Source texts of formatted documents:
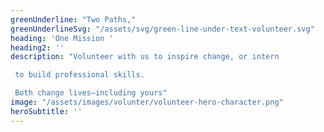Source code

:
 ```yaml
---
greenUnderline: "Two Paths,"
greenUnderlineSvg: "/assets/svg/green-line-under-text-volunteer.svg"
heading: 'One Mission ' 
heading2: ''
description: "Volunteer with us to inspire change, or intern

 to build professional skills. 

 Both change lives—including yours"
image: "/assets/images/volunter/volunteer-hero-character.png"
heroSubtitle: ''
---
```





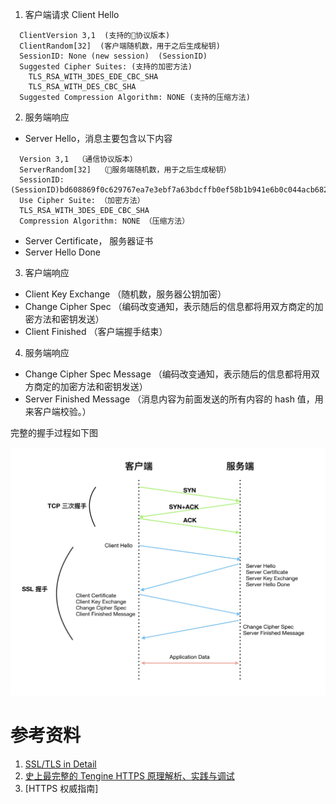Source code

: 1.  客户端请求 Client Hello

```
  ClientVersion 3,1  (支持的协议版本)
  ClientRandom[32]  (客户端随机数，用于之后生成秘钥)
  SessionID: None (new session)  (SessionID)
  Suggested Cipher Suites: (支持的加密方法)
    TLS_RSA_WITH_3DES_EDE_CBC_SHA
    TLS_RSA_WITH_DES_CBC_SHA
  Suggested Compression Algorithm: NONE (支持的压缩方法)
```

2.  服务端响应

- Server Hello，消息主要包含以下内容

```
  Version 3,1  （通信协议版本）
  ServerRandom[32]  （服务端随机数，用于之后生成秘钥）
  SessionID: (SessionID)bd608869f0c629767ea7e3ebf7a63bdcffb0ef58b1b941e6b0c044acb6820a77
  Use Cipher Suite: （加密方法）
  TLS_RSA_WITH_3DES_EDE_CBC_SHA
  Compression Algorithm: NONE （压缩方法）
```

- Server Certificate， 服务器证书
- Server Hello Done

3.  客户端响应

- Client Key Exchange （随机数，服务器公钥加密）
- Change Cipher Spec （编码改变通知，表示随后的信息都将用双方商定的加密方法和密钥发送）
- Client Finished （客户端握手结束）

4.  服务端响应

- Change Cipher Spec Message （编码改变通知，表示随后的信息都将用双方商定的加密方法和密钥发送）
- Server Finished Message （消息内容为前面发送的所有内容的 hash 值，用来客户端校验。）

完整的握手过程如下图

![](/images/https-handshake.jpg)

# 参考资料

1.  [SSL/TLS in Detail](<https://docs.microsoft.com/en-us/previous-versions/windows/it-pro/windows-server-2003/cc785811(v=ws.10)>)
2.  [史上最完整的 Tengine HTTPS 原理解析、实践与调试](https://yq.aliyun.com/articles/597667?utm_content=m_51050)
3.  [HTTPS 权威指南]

WHAT THE EXERCISE ASKS: Write out the entries word for word. Skip the pictures.

ANSWER TO THE EXERCISE:
Source code

:
 ```yaml
---
greenUnderline: "Two Paths,"
greenUnderlineSvg: "/assets/svg/green-line-under-text-volunteer.svg"
heading: 'One Mission ' 
heading2: ''
description: "Volunteer with us to inspire change, or intern

 to build professional skills. 

 Both change lives—including yours"
image: "/assets/images/volunter/volunteer-hero-character.png"
heroSubtitle: ''
---
```





Source code

: 1.  客户端请求 Client Hello

```
  ClientVersion 3,1  (支持的协议版本)
  ClientRandom[32]  (客户端随机数，用于之后生成秘钥)
  SessionID: None (new session)  (SessionID)
  Suggested Cipher Suites: (支持的加密方法)
    TLS_RSA_WITH_3DES_EDE_CBC_SHA
    TLS_RSA_WITH_DES_CBC_SHA
  Suggested Compression Algorithm: NONE (支持的压缩方法)
```

2.  服务端响应

- Server Hello，消息主要包含以下内容

```
  Version 3,1  （通信协议版本）
  ServerRandom[32]  （服务端随机数，用于之后生成秘钥）
  SessionID: (SessionID)bd608869f0c629767ea7e3ebf7a63bdcffb0ef58b1b941e6b0c044acb6820a77
  Use Cipher Suite: （加密方法）
  TLS_RSA_WITH_3DES_EDE_CBC_SHA
  Compression Algorithm: NONE （压缩方法）
```

- Server Certificate， 服务器证书
- Server Hello Done

3.  客户端响应

- Client Key Exchange （随机数，服务器公钥加密）
- Change Cipher Spec （编码改变通知，表示随后的信息都将用双方商定的加密方法和密钥发送）
- Client Finished （客户端握手结束）

4.  服务端响应

- Change Cipher Spec Message （编码改变通知，表示随后的信息都将用双方商定的加密方法和密钥发送）
- Server Finished Message （消息内容为前面发送的所有内容的 hash 值，用来客户端校验。）

完整的握手过程如下图

![](/images/https-handshake.jpg)

# 参考资料

1.  [SSL/TLS in Detail](<https://docs.microsoft.com/en-us/previous-versions/windows/it-pro/windows-server-2003/cc785811(v=ws.10)>)
2.  [史上最完整的 Tengine HTTPS 原理解析、实践与调试](https://yq.aliyun.com/articles/597667?utm_content=m_51050)
3.  [HTTPS 权威指南]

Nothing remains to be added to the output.